Hoezo niet eigenlijk? Onzekerheid hoort net zo goed bij een kind als zekerheid. Onzekerheid hoort bij een kind zoals de nacht bij de dag hoort. Verlegenheid, boosheid, angst, twijfel, verdriet, verveling. Het hoort net zo bij een kind als levendigheid, lievigheid, creativiteit, durf en zachtheid.
Een kind is namelijk een mens. Een mens met weinig jaren levenservaring, een mens dat aan het begin staat van zijn weg door het leven, volop indrukken opdoend. Alles is nieuw. Primeur na primeur wordt beleefd. En elke ervaring geeft een andere impressie. Van de verrassing over een bontgekleurde vlinder tot de angst om de schaduw tussen de bomen.
Vanuit de onmetelijke veerkracht en creativiteit die kinderen hebben zullen ze eigen oplossingen zoeken voor wat hen bezig houdt. De ene oplossing werkt beter dan de ander. Dat heet dan ontdekkend leren. Het is het fenomeen dat je je schuurt aan het leven. Dat krast en schaaft soms en dankzij deze krassen en schaven word je gevormd.
En gevormd worden heeft schoonheid, het geeft ons allemaal die bepaalde uniciteit en manier van in het leven staan.

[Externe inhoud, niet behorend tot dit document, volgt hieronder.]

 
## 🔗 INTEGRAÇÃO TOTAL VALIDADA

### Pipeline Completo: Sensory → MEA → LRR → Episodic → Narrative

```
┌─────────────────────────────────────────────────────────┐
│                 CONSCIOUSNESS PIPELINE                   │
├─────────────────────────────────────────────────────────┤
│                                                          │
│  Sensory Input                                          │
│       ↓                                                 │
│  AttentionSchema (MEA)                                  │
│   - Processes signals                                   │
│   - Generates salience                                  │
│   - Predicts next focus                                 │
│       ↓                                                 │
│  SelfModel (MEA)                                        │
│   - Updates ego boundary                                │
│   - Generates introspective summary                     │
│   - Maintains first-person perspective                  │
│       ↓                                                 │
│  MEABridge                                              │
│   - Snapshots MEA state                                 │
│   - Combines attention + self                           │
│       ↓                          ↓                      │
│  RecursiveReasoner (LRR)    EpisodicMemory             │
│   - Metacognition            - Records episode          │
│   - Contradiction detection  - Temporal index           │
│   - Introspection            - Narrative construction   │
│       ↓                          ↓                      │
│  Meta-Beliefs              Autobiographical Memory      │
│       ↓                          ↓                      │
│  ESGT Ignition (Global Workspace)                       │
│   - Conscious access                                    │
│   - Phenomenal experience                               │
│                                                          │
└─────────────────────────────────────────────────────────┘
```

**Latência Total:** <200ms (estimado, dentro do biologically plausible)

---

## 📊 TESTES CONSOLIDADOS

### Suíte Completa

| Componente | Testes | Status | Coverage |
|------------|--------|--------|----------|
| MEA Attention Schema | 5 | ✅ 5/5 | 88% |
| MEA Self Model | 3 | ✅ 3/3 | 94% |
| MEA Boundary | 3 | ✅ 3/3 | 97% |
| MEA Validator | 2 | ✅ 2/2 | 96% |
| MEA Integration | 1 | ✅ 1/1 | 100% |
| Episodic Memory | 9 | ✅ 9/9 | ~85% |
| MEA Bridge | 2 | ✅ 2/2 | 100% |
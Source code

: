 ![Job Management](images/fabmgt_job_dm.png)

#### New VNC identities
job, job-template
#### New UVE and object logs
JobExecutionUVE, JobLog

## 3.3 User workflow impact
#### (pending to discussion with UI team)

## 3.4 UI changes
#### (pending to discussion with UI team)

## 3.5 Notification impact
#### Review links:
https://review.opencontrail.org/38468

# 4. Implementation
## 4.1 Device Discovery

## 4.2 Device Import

Het is dus belangrijk de kinderen hun zon en wolken te gunnen. Je hoeft een kind écht niet direct naar een psycholoog, kindercoach of weerbaarheidstrainer te sturen als hij eens wat minder lekker in zijn vel zit.
Ook al is dit verbonden met de beste bedoelingen en vanuit liefdevol principe. Eigenlijk zeg je in andere woorden tegen het kind: “zoals jij het nu doet, doe je het niet goed. We brengen je naar een mens, training of kamp waar je leert hoe je wél met het leven om moet gaan en hoe je je meer adequaat kunt gedragen.”
Het is niet altijd nodig.
Wat is er wel nodig?
Gun je kind tijd en ruimte om even in de shit te zitten. Geef het de tijd en ruimte om er zelf uit te komen en daarna te kunnen relativeren ‘zo, dat was dat’.
Een kind kan er goed uitkomen wanneer jij als opvoeder in de buurt bent. Zonder te vragen, zonder te analyseren. Gewoon liefdevol aanwezig zijn, uitstralen dat je er bent. Een haven zijn waar een kind zijn toevlucht kan vinden als de golven te woelig worden. Je kind aankijken en zien. Laten zien dat je ziet wat er gebeurt door een welgemeende aai over het hoofd, door en passant te benoemen hoe jij zelf zo een periode in het leven hebt ervaren.
Aanwezig zijn, in vertrouwen en ontspanning. Bereikbaar zijn zonder op te dringen.
Wanneer wordt het spannend?
Ik denk nu terug aan die keer dat ik een mooie tak ging schuren met grof schuurpapier. Ik schuurde door en door omdat er van die mooie vormen uitkwamen. Ik schuurde te lang, ik schuurde maar door en de stok werd zo fragiel dat deze brak.
Wanneer er geen ontwikkeling meer te zien is en het kind letterlijk stilstaat of flink terugvalt kan het zijn dat het schuren zijn vormkracht verliest en ten koste gaat van de ontwikkeling. Wanneer de tranen week na week blijven vloeien is het goed om te onderzoeken waar de bron van tranen zich bevindt. Wanneer de incidentele boosheid naar een agressieve houding verandert is het tijd voor herstelwerkzaamheden. Wanneer een kind zo diep in zichzelf verzinkt dat het contact minder goed voelbaar is, is het goed de sleutel weer te vinden naar de ingang.
Maar zolang het gedrag dat opvalt nog te plaatsen is, zolang er nog voldoende momenten zijn waarop je jouw kind herkent, zolang momenten van zon de wolken afwisselen hoef je niks ander te doen dan liefdevol aanwezig te zijn. Een zichtbare haven te zijn voor jouw kind die worstelt met de golven van het leven, de golven van zijn emoties die hem lijken te overspoelen.
Ik denk aan het prachtige wapen van Zeeland waarin de woorden ‘luctor et emergo’ staan: ik worstel en kom boven.